Transcribe the data exactly. Leave nothing out.

● **Records for processing**:
********************

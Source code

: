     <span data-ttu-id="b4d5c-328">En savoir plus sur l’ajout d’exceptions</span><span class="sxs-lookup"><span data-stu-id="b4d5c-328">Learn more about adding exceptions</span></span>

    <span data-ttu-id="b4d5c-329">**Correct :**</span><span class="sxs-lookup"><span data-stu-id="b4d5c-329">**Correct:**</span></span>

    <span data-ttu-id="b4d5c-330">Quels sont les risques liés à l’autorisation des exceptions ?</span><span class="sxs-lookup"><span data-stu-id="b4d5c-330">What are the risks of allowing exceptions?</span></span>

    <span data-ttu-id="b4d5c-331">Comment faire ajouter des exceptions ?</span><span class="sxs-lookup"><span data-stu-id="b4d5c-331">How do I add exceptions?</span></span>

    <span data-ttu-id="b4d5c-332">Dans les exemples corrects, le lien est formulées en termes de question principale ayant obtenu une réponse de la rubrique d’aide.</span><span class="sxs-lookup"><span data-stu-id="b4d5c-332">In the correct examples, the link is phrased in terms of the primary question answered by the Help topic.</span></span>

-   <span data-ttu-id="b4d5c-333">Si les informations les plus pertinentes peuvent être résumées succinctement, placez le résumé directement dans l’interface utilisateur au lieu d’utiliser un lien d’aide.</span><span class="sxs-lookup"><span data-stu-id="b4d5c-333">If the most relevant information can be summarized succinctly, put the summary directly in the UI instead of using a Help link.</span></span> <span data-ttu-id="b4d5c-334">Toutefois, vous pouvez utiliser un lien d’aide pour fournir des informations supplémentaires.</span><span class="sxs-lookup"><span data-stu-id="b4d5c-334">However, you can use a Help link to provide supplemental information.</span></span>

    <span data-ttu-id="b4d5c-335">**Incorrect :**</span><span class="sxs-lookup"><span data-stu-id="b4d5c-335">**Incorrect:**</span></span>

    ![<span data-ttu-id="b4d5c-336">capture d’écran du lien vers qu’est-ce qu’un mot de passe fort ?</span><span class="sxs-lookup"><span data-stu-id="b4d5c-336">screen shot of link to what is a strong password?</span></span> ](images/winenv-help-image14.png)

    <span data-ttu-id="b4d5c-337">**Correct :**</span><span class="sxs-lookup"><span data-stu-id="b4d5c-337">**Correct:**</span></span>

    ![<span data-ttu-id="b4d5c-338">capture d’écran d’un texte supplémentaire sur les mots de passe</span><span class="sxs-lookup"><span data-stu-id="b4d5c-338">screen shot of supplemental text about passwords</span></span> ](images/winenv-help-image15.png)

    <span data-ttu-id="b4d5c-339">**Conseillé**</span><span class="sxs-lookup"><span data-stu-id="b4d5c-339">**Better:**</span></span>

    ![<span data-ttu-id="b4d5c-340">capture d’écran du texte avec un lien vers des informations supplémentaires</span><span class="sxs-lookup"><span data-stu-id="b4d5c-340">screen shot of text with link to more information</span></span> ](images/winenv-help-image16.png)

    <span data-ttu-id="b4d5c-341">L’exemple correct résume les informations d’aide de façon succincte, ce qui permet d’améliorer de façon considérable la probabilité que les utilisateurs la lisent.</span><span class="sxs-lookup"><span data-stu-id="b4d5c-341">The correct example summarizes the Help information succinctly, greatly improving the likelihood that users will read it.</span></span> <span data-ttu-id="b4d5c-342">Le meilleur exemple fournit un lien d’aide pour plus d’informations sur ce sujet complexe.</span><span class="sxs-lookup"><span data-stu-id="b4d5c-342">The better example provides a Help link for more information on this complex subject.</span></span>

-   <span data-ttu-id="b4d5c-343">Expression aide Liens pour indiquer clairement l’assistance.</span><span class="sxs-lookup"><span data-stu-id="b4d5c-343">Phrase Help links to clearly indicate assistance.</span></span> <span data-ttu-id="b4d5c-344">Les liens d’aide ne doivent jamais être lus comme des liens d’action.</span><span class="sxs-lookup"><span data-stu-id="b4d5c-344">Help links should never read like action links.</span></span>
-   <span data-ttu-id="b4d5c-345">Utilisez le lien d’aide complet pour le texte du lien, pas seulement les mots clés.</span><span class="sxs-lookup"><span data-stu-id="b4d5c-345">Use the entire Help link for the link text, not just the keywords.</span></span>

********************

● **Written answer**:
Source code

:     <span data-ttu-id="b4d5c-328">En savoir plus sur l’ajout d’exceptions</span><span class="sxs-lookup"><span data-stu-id="b4d5c-328">Learn more about adding exceptions</span></span>

    <span data-ttu-id="b4d5c-329">**Correct :**</span><span class="sxs-lookup"><span data-stu-id="b4d5c-329">**Correct:**</span></span>

    <span data-ttu-id="b4d5c-330">Quels sont les risques liés à l’autorisation des exceptions ?</span><span class="sxs-lookup"><span data-stu-id="b4d5c-330">What are the risks of allowing exceptions?</span></span>

    <span data-ttu-id="b4d5c-331">Comment faire ajouter des exceptions ?</span><span class="sxs-lookup"><span data-stu-id="b4d5c-331">How do I add exceptions?</span></span>

    <span data-ttu-id="b4d5c-332">Dans les exemples corrects, le lien est formulées en termes de question principale ayant obtenu une réponse de la rubrique d’aide.</span><span class="sxs-lookup"><span data-stu-id="b4d5c-332">In the correct examples, the link is phrased in terms of the primary question answered by the Help topic.</span></span>

-   <span data-ttu-id="b4d5c-333">Si les informations les plus pertinentes peuvent être résumées succinctement, placez le résumé directement dans l’interface utilisateur au lieu d’utiliser un lien d’aide.</span><span class="sxs-lookup"><span data-stu-id="b4d5c-333">If the most relevant information can be summarized succinctly, put the summary directly in the UI instead of using a Help link.</span></span> <span data-ttu-id="b4d5c-334">Toutefois, vous pouvez utiliser un lien d’aide pour fournir des informations supplémentaires.</span><span class="sxs-lookup"><span data-stu-id="b4d5c-334">However, you can use a Help link to provide supplemental information.</span></span>

    <span data-ttu-id="b4d5c-335">**Incorrect :**</span><span class="sxs-lookup"><span data-stu-id="b4d5c-335">**Incorrect:**</span></span>

    ![<span data-ttu-id="b4d5c-336">capture d’écran du lien vers qu’est-ce qu’un mot de passe fort ?</span><span class="sxs-lookup"><span data-stu-id="b4d5c-336">screen shot of link to what is a strong password?</span></span> ](images/winenv-help-image14.png)

    <span data-ttu-id="b4d5c-337">**Correct :**</span><span class="sxs-lookup"><span data-stu-id="b4d5c-337">**Correct:**</span></span>

    ![<span data-ttu-id="b4d5c-338">capture d’écran d’un texte supplémentaire sur les mots de passe</span><span class="sxs-lookup"><span data-stu-id="b4d5c-338">screen shot of supplemental text about passwords</span></span> ](images/winenv-help-image15.png)

    <span data-ttu-id="b4d5c-339">**Conseillé**</span><span class="sxs-lookup"><span data-stu-id="b4d5c-339">**Better:**</span></span>

    ![<span data-ttu-id="b4d5c-340">capture d’écran du texte avec un lien vers des informations supplémentaires</span><span class="sxs-lookup"><span data-stu-id="b4d5c-340">screen shot of text with link to more information</span></span> ](images/winenv-help-image16.png)

    <span data-ttu-id="b4d5c-341">L’exemple correct résume les informations d’aide de façon succincte, ce qui permet d’améliorer de façon considérable la probabilité que les utilisateurs la lisent.</span><span class="sxs-lookup"><span data-stu-id="b4d5c-341">The correct example summarizes the Help information succinctly, greatly improving the likelihood that users will read it.</span></span> <span data-ttu-id="b4d5c-342">Le meilleur exemple fournit un lien d’aide pour plus d’informations sur ce sujet complexe.</span><span class="sxs-lookup"><span data-stu-id="b4d5c-342">The better example provides a Help link for more information on this complex subject.</span></span>

-   <span data-ttu-id="b4d5c-343">Expression aide Liens pour indiquer clairement l’assistance.</span><span class="sxs-lookup"><span data-stu-id="b4d5c-343">Phrase Help links to clearly indicate assistance.</span></span> <span data-ttu-id="b4d5c-344">Les liens d’aide ne doivent jamais être lus comme des liens d’action.</span><span class="sxs-lookup"><span data-stu-id="b4d5c-344">Help links should never read like action links.</span></span>
-   <span data-ttu-id="b4d5c-345">Utilisez le lien d’aide complet pour le texte du lien, pas seulement les mots clés.</span><span class="sxs-lookup"><span data-stu-id="b4d5c-345">Use the entire Help link for the link text, not just the keywords.</span></span>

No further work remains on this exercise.